Bahrain strikes biggest oilfield since 1932, dwarfing current reserves
The shale oil and natural gas discovered in a deposit off the island state’s west coast is understood to dwarf Bahrain’s current reserves
Bahrain has discovered its biggest oilfield in more than 80 years.
The “highly significant” oil and deep gas resource is thought to dwarf the Gulf kingdom’s current reserves, according to an official announcement on Sunday.
It is located in the Khaleej al-Bahrain basin, located off the country’s west coast.
“Initial analysis demonstrates the find is at substantial levels, capable of supporting the long-term extraction of tight oil [light crude] and deep gas,” said Bahrain’s minister of oil, Shaikh Mohammed bin Khalifa al-Khalifa.
The reserves were discovered during the last three months of 2017 after Bahrain intensified its search for new fossil fuel deposits.
Crown Prince Salman bin Hamad tweeted that a press conference on Wednesday would “provide additional details on the discovery, including initial findings of size and extraction viability”.

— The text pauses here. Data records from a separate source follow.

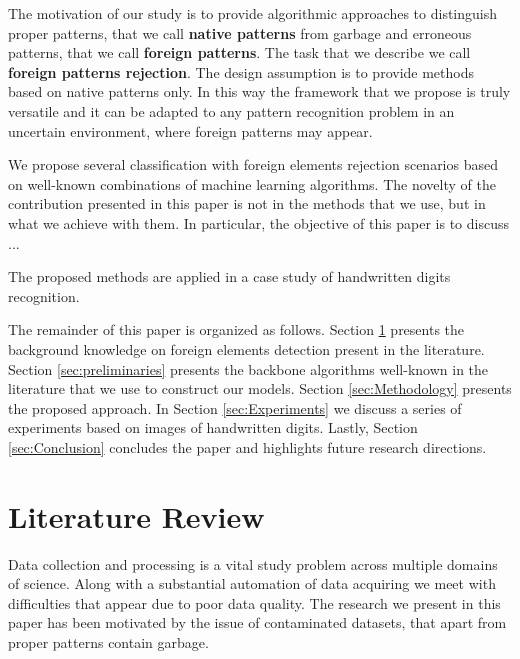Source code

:\documentclass{llncs}
\begin{document}
The motivation of our study is to provide algorithmic approaches to distinguish proper patterns, that we call \textbf{native patterns} from garbage and erroneous patterns, that we call \textbf{foreign patterns}. The task that we describe we call \textbf{foreign patterns rejection}. The design assumption is to provide methods based on native patterns only. In this way the framework that we propose is truly versatile and it can be adapted to any pattern recognition problem in an uncertain environment, where foreign patterns may appear. 

We propose several classification with foreign elements rejection scenarios based on well-known combinations of machine learning algorithms. The novelty of the contribution presented in this paper is not in the methods that we use, but in what we achieve with them. 
{\color{blue} In particular, the objective of this paper is to discuss ...}


The proposed methods are applied in a case study of handwritten digits recognition.

The remainder of this paper is organized as follows. Section \ref{sec:Literature Review} presents the background knowledge on foreign elements detection present in the literature. Section \ref{sec:preliminaries} presents the backbone algorithms well-known in the literature that we use to construct our models. Section \ref{sec:Methodology} presents the proposed approach. In Section \ref{sec:Experiments} we discuss a series of experiments based on images of handwritten digits. Lastly, Section \ref{sec:Conclusion} concludes the paper and highlights future research directions.


\section{Literature Review}
  \label{sec:Literature Review}

Data collection and processing is a vital study problem across multiple domains of science. Along with a substantial automation of data acquiring we meet with difficulties that appear due to poor data quality. The research we present in this paper has been motivated by the issue of contaminated datasets, that apart from proper patterns contain garbage.
\end{document}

Bahrain is currently a minnow in the oil sector, ranked 57 on the list of biggest producers by the US Energy Information Administration.
It pumps about 45,000 barrels of oil a day from its Bahrain Field, according to Bloomberg data.

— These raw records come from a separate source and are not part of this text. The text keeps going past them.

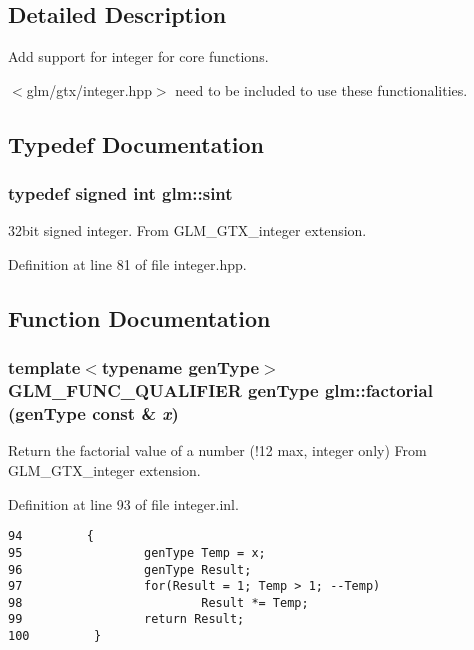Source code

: \subsection{Detailed Description}
Add support for integer for core functions. 

$<$glm/gtx/integer.hpp$>$ need to be included to use these functionalities. 

\subsection{Typedef Documentation}
\hypertarget{group__gtx__integer_g73643e09d8c6d362418aec541fdb987d}{
\subsubsection[sint]{\setlength{\rightskip}{0pt plus 5cm}typedef signed int {\bf glm::sint}}}
\label{group__gtx__integer_g73643e09d8c6d362418aec541fdb987d}


32bit signed integer. From GLM\_\-GTX\_\-integer extension. 

Definition at line 81 of file integer.hpp.

\subsection{Function Documentation}
\hypertarget{group__gtx__integer_g57ba2a6a2729f23ba4848bbad551dcd1}{
\subsubsection[factorial]{\setlength{\rightskip}{0pt plus 5cm}template$<$typename genType$>$ GLM\_\-FUNC\_\-QUALIFIER genType glm::factorial (genType const \& {\em x})}}
\label{group__gtx__integer_g57ba2a6a2729f23ba4848bbad551dcd1}


Return the factorial value of a number (!12 max, integer only) From GLM\_\-GTX\_\-integer extension. 

Definition at line 93 of file integer.inl.

\begin{Code}\begin{verbatim}94         {
95                 genType Temp = x;
96                 genType Result;
97                 for(Result = 1; Temp > 1; --Temp)
98                         Result *= Temp;
99                 return Result;
100         }
\end{verbatim}
\end{Code}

In comparison, Saudi Arabia is aiming to keep its production levels below 10 million barrels a day in April.
Industry consultants DeGolyer and MacNaughton (Demac) have worked with Bahrain officials to evaluate the deposits at the Khaleej al-Bahrain basin.
“Demac evaluated the reservoir and test data, evaluated volumetric and recovery potential, and provided reports documenting both prospective and contingent resources. This is a project which breaks new ground for the industry,” a spokesperson said.